We could do the same using the larger dataset.

#### Numerical/quantitative features
Target variable (sold_price):
- Most sold items are between 35-135$ (consider plotting bins) - consider outliers, since we are far from normal distribution, maybe try a log transformation?

Number of photos:
- Another numerical feature, could be added
- Price increases until 13 photos, then inconsistent

#### Categorical/qualitative features
- high-cardinality: designer, color, subcategory, size
- low-cardinality: category, condition

Target encoding more fitting for high-cardinality features. Whereas low-cardinality features could be one-hot encoded.

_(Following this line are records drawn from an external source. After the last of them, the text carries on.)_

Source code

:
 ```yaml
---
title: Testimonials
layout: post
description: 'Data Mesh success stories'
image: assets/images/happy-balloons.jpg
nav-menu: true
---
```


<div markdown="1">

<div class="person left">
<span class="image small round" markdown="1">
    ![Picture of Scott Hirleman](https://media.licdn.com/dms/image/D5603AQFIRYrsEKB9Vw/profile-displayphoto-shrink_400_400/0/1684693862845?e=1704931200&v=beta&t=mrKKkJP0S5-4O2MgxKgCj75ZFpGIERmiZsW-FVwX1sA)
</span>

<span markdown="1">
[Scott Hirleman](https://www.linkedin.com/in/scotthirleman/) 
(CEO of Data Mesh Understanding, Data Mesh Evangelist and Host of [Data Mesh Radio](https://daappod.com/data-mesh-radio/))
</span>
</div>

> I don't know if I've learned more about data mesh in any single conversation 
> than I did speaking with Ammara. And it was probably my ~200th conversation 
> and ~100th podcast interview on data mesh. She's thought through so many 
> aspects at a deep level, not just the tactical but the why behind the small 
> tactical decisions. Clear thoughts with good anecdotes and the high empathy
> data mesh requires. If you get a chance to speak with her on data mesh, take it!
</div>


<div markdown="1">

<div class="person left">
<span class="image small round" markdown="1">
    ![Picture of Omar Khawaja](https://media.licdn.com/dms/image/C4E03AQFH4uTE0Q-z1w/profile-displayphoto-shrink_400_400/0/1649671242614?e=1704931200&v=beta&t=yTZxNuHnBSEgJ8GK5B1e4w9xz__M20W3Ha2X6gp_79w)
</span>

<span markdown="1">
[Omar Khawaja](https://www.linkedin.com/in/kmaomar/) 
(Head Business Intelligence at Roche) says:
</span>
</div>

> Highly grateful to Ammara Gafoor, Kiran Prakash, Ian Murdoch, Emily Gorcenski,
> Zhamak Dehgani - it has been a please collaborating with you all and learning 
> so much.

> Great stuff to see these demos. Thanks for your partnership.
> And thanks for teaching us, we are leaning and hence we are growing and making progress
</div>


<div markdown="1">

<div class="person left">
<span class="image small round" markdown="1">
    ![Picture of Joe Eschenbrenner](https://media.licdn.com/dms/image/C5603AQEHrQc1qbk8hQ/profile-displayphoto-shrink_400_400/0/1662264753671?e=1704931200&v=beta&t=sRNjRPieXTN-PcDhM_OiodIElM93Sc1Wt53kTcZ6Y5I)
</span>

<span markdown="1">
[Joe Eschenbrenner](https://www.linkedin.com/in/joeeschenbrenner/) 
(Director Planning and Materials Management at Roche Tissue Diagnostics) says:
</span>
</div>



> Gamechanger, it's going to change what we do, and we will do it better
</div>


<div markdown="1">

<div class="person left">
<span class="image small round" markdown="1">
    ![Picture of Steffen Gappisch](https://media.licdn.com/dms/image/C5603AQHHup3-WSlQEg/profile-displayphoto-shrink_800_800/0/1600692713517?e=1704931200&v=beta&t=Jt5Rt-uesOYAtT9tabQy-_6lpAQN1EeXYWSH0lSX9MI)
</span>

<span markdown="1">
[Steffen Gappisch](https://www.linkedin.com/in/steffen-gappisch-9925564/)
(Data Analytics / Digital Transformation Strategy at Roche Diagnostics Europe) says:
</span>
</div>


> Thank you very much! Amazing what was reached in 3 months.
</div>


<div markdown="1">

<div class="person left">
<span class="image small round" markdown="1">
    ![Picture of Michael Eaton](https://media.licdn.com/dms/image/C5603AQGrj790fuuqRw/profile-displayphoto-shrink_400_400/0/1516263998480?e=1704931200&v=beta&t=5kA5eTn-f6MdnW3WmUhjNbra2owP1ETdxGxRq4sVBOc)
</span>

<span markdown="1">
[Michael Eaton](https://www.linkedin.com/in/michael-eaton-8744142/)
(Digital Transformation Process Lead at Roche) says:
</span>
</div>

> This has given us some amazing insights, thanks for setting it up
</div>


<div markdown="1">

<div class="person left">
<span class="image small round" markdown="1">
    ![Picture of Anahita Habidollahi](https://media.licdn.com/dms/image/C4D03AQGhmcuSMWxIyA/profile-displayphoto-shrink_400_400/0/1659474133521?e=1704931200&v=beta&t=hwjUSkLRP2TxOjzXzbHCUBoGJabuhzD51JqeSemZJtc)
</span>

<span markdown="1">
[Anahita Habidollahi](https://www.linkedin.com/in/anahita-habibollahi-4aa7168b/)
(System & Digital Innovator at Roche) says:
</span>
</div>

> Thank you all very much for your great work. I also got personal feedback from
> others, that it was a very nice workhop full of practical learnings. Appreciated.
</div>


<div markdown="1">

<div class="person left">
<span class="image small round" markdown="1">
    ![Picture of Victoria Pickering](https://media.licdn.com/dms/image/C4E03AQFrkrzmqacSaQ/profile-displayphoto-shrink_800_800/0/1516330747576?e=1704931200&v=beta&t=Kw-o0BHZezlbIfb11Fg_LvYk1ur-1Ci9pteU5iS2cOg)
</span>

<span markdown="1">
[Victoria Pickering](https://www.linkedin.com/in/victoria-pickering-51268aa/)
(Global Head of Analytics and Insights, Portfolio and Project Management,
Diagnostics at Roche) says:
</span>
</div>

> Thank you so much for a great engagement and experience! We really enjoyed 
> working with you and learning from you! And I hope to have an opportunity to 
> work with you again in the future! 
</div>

- designer a strong predictor
- we skip department, to focus on men's clothing only (it has better representation)
- there is good variation of sold prices in different subcategories => probably a good indicator
- could be interesting to use embeddings for color instead
- condition - perfect for ordinal encoding. The better the condition, the higher the average sold price.

##### Text
- title/description - should we do any pre-processing?
- we could look at sentiment and similar text analysis approaches

#### Images
- could be interesting to add embedding representation of title image

## Feature processing

In [3]:
from utils.feature_engineering import pipeline
df = pipeline(no_of_hits=300)
df.shape

embedding designer names
embedding descriptions
embedding titles
embedding hashtags
shape: (291, 13)
┌──────────┬────────────┬────────────┬────────────┬───┬────────┬───────────┬───────────┬───────────┐
│ id       ┆ sold_at    ┆ designer_n ┆ descriptio ┆ … ┆ color  ┆ followern ┆ sold_pric ┆ embedded_ │
│ ---      ┆ ---        ┆ ames       ┆ n          ┆   ┆ ---    ┆ o         ┆ e         ┆ hashtags  │
│ i64      ┆ datetime[μ ┆ ---        ┆ ---        ┆   ┆ str    ┆ ---       ┆ ---       ┆ ---       │
│          ┆ s]         ┆ list[f32]  ┆ list[f32]  ┆   ┆        ┆ i64       ┆ i64       ┆ list[f32] │
╞══════════╪════════════╪════════════╪════════════╪═══╪════════╪═══════════╪═══════════╪═══════════╡
│ 69836167 ┆ 2025-01-05 ┆ [0.015452, ┆ [-0.002503 ┆ … ┆ black  ┆ 31        ┆ 200       ┆ [0.048453 │
│          ┆ 13:04:15.6 ┆ 0.032922,  ┆ ,          ┆   ┆        ┆           ┆           ┆ ,         │
│          ┆ 08         ┆ … -0.0129… ┆ 0.020896,  ┆   ┆        ┆           ┆           ┆ -0



(291, 13)

## Save data

In [4]:
fs = project.get_feature_store() 

In [5]:
grailed_items_fg = fs.get_or_create_feature_group(
    name='draft_grailed_items',
    description='Sold Grailed items',
    version=2,
    primary_key=['id'],
    event_time="sold_at",
    # expectation_suite=aq_expectation_suite
)

In [6]:
grailed_items_fg.insert(df)

%4|1736092700.741|FAIL|rdkafka#consumer-2| [thrd:ssl://51.161.80.189:9093/bootstrap]: ssl://51.161.80.189:9093/0: Connection setup timed out in state CONNECT (after 30281ms in state CONNECT)
Uploading Dataframe: 100.00% |████████████████████████████████████████████████| Rows 291/291 | Elapsed Time: 00:02 | Remaining Time: 00:00


Launching job: draft_grailed_items_2_offline_fg_materialization
Job started successfully, you can follow the progress at 
https://c.app.hopsworks.ai:443/p/1159324/jobs/named/draft_grailed_items_2_offline_fg_materialization/executions


(Job('draft_grailed_items_2_offline_fg_materialization', 'SPARK'), None)

In [None]:
# TODO: Update feature description